If I were hit by a few dozen scrapers, I wouldn’t care. But I host a few dozen small sites (which all opted out of search engine indexing too), and even today, when I firewall off the worst offenders, I’m still getting 20-25 requests/second a day. Prior to firewalling those off, I had an average of ~300 requests/sec sustained over months, with weekend waves going up to 1400 requests/second. It would’ve gone higher, but at that point, my €4/month VPS was unable to handle the TLS handshakes. At 1400 req/sec, just doing the handshake exhausted what little CPU I had, and I didn’t even serve anything. (At one point, before I implemented automatic firewalling, I scaled the server up, and saw 20k req/sec - stupidly high, because there’s nothing particularly lucrative I host).

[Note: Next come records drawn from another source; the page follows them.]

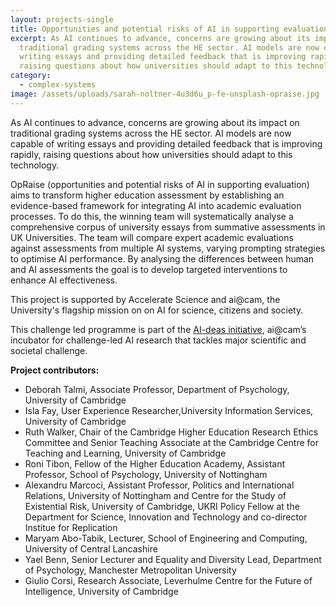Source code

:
 ```yaml
---
layout: projects-single
title: Opportunities and potential risks of AI in supporting evaluation (OpRaise)
excerpt: As AI continues to advance, concerns are growing about its impact on
  traditional grading systems across the HE sector. AI models are now capable of
  writing essays and providing detailed feedback that is improving rapidly,
  raising questions about how universities should adapt to this technology.
category:
  - complex-systems
image: /assets/uploads/sarah-noltner-4u3d6u_p-fe-unsplash-opraise.jpg
---
```

As AI continues to advance, concerns are growing about its impact on traditional grading systems across the HE sector. AI models are now capable of writing essays and providing detailed feedback that is improving rapidly, raising questions about how universities should adapt to this technology.

OpRaise (opportunities and potential risks of AI in supporting evaluation) aims to transform higher education assessment by establishing an evidence-based framework for integrating AI into academic evaluation processes. To do this, the winning team will systematically analyse a comprehensive corpus of university essays from summative assessments in UK Universities. The team will compare expert academic evaluations against assessments from multiple AI systems, varying prompting strategies to optimise AI performance. By analysing the differences between human and AI assessments the goal is to develop targeted interventions to enhance AI effectiveness.

This project is supported by Accelerate Science and ai@cam, the University's flagship mission on on AI for science, citizens and society. 

T﻿his challenge led programme is part of the [AI-deas initiative](https://ai.cam.ac.uk/initiatives/ai-deas), ai@cam’s incubator for challenge-led AI research that tackles major scientific and societal challenge.

**Project contributors:**

* Deborah Talmi, Associate Professor, Department of Psychology, University of Cambridge
* Isla Fay, User Experience Researcher,University Information Services, University of Cambridge
* Ruth Walker, Chair of the Cambridge Higher Education Research Ethics Committee and Senior Teaching Associate at the Cambridge Centre for Teaching and Learning, University of Cambridge
* Roni Tibon, Fellow of the Higher Education Academy, Assistant Professor, School of Psychology, University of Nottingham
* Alexandru Marcoci, Assistant Professor, Politics and International Relations, University of Nottingham and Centre for the Study of Existential Risk, University of Cambridge, UKRI Policy Fellow at the Department for Science, Innovation and Technology and co-director Institue for Replication
* Maryam Abo-Tabik, Lecturer, School of Engineering and Computing, University of Central Lancashire
* Yael Benn, Senior Lecturer and Equality and Diversity Lead, Department of Psychology, Manchester Metropolitan University 
* Giulio Corsi, Research Associate, Leverhulme Centre for the Future of Intelligence, University of Cambridge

But smolweb? Honestly, I hate to break it to you but nobody cares that much, not even LLMs.

I’m sorry, they do.

Anubis potentially makes sense on social media sites like Lemmy that are hosting large numbers of users and user-generated content.

I don’t think it does. You know what can trivially get through Anubis? A real browser. You know what AI companies have in abundance? ~Infinite money to burn. If they want to get through Anubis, they will. Codeberg saw that happen. Proof of Work doesn’t scale well against the crawlers.

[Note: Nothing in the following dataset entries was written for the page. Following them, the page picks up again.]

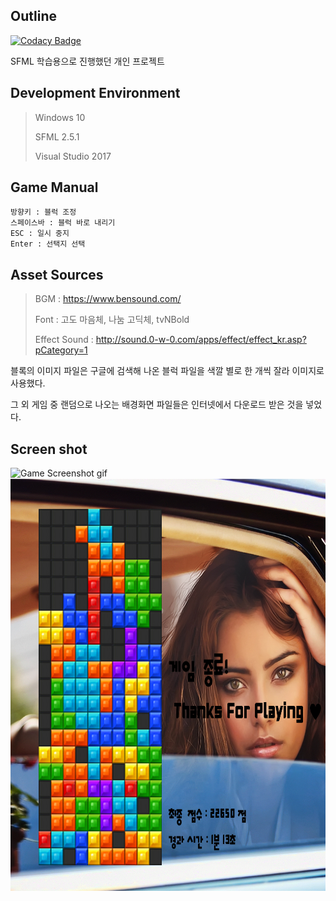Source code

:<h2>Outline</h2>

[![Codacy Badge](https://api.codacy.com/project/badge/Grade/d3e4ed50e41d4b8eb20dcc930a5794f8)](https://www.codacy.com?utm_source=github.com&amp;utm_medium=referral&amp;utm_content=jopemachine/Tetris-SFML&amp;utm_campaign=Badge_Grade)

SFML 학습용으로 진행했던 개인 프로젝트

<h2>Development Environment</h2>

> Windows 10 
>
> SFML 2.5.1
>
> Visual Studio 2017


<h2>Game Manual</h2>

```
방향키 : 블럭 조정
스페이스바 : 블럭 바로 내리기
ESC : 일시 중지
Enter : 선택지 선택
```



<h2>Asset Sources</h2>


> BGM : https://www.bensound.com/
>
> Font : 고도 마음체, 나눔 고딕체, tvNBold
>
> Effect Sound : http://sound.0-w-0.com/apps/effect/effect_kr.asp?pCategory=1


블록의 이미지 파일은 구글에 검색해 나온 블럭 파일을 색깔 별로 한 개씩 잘라 이미지로 사용했다.

그 외 게임 중 랜덤으로 나오는 배경화면 파일들은 인터넷에서 다운로드 받은 것을 넣었다.


<h2>Screen shot</h2>

<img alt="Game Screenshot gif" src="ScreenGif.gif" width="693px" height="660px">

<img alt="Game Screenshot" src="ScreenShot.png" width="693px" height="660px">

solbear@slrpnk.net · 13 days ago

I am not that concerned with the traffic, but I want to dissuade them from adding my texts to their corpus if possible. More out of principles than out of any illusion that it has any real, practical consequences.

Currently my plan is to serve a restrictive robots.txt (which I assume is completely ignored), pass traffic through Anubis with a policy that allows regular browsers without challenge but denies known scrapers (I don’t really think they send truthful user agent strings so this probably won’t do much either), and configure Nginx to be more aggressive with rate limiting. I also plan to license texts under a non-commercial CC license (which I also don’t think will really prevent them).

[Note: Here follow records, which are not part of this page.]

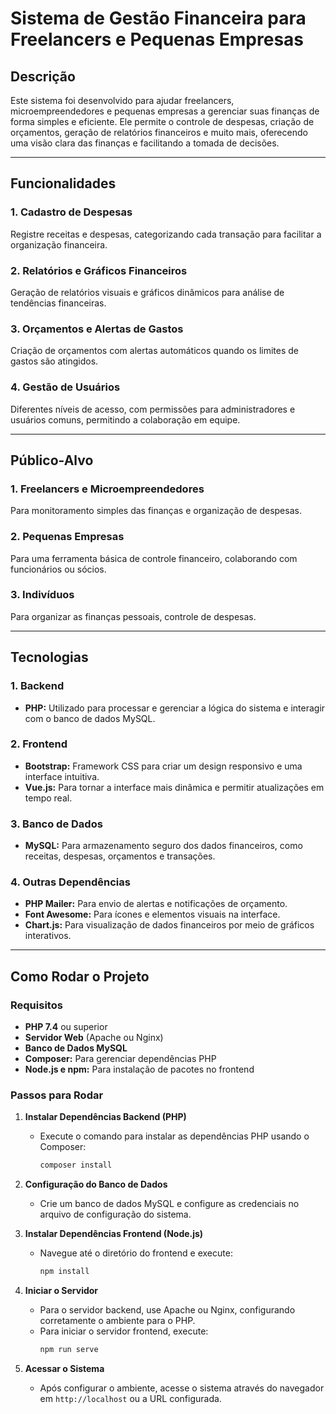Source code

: # Sistema de Gestão Financeira para Freelancers e Pequenas Empresas

## Descrição
Este sistema foi desenvolvido para ajudar freelancers, microempreendedores e pequenas empresas a gerenciar suas finanças de forma simples e eficiente. Ele permite o controle de despesas, criação de orçamentos, geração de relatórios financeiros e muito mais, oferecendo uma visão clara das finanças e facilitando a tomada de decisões.

---

## Funcionalidades

### 1. Cadastro de Despesas
Registre receitas e despesas, categorizando cada transação para facilitar a organização financeira.

### 2. Relatórios e Gráficos Financeiros
Geração de relatórios visuais e gráficos dinâmicos para análise de tendências financeiras.

### 3. Orçamentos e Alertas de Gastos
Criação de orçamentos com alertas automáticos quando os limites de gastos são atingidos.


### 4. Gestão de Usuários
Diferentes níveis de acesso, com permissões para administradores e usuários comuns, permitindo a colaboração em equipe.

---

## Público-Alvo

### 1. Freelancers e Microempreendedores
Para monitoramento simples das finanças e organização de despesas.

### 2. Pequenas Empresas
Para uma ferramenta básica de controle financeiro, colaborando com funcionários ou sócios.

### 3. Indivíduos
Para organizar as finanças pessoais, controle de despesas.

---

## Tecnologias

### 1. **Backend**
- **PHP:** Utilizado para processar e gerenciar a lógica do sistema e interagir com o banco de dados MySQL.

### 2. **Frontend**
- **Bootstrap:** Framework CSS para criar um design responsivo e uma interface intuitiva.
- **Vue.js:** Para tornar a interface mais dinâmica e permitir atualizações em tempo real.

### 3. **Banco de Dados**
- **MySQL:** Para armazenamento seguro dos dados financeiros, como receitas, despesas, orçamentos e transações.

### 4. **Outras Dependências**
- **PHP Mailer:** Para envio de alertas e notificações de orçamento.
- **Font Awesome:** Para ícones e elementos visuais na interface.
- **Chart.js:** Para visualização de dados financeiros por meio de gráficos interativos.

---

## Como Rodar o Projeto

### Requisitos
- **PHP 7.4** ou superior
- **Servidor Web** (Apache ou Nginx)
- **Banco de Dados MySQL**
- **Composer:** Para gerenciar dependências PHP
- **Node.js e npm:** Para instalação de pacotes no frontend

### Passos para Rodar

1. **Instalar Dependências Backend (PHP)**
   - Execute o comando para instalar as dependências PHP usando o Composer:
     ```bash
     composer install
     ```

2. **Configuração do Banco de Dados**
   - Crie um banco de dados MySQL e configure as credenciais no arquivo de configuração do sistema.

3. **Instalar Dependências Frontend (Node.js)**
   - Navegue até o diretório do frontend e execute:
     ```bash
     npm install
     ```

4. **Iniciar o Servidor**
   - Para o servidor backend, use Apache ou Nginx, configurando corretamente o ambiente para o PHP.
   - Para iniciar o servidor frontend, execute:
     ```bash
     npm run serve
     ```

5. **Acessar o Sistema**
   - Após configurar o ambiente, acesse o sistema através do navegador em `http://localhost` ou a URL configurada.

I wonder if anyone have experience with such setup and can report how much or little this actually does anything?

The full, more interactive and JS-enabled site will issue challenges though.

cecilkorik@lemmy.ca · 13 days ago

Anything you post on the internet should be considered public knowledge, and that includes LLMs. You might be interested in running an LLM poisoning tarpit instead. Debatable whether that’s effective either, but if it’s the principle of the thing that matters to you, that might be a viable alternative that doesn’t do anything to bother legitimate users.

x1gma@lemmy.world · 13 days ago

You’ve answered your question by yourself already. All of those measures prevent, at most, the public and “nice” scrapers. Anything more is pretty close to impossible, if you post something online on a public page, it’s public. Public stuff will be scraped for good, evil, LLM and non-LLM usage.

You can not prevent your public data to be scraped into LLM data. It’s simply not possible. The moment your page gets picked up somewhere, either by scanners, DNS, domain, TLS registry scanners, whatever - it will get scraped. There will be a point where your defenses will fail and answer to a bot posing as a regular user, and your page will get fed to the money printing machine.

The goal of Anubis and similar tools is to make LLM scraping more expensive, and at least prevent LLM scrapers from freeloading on content completely. Blocking scrapers is purely trust based (user agents and similar identification, that can be faked easily) or heuristic/behaviour based, which can never achieve 100% correct detection (e.g. you will always have some malicious requests going through, and some legitimate users getting blocked).

The more restrictions you try and apply, the more your regular users will be impacted, and that’s the trade-off you need to take.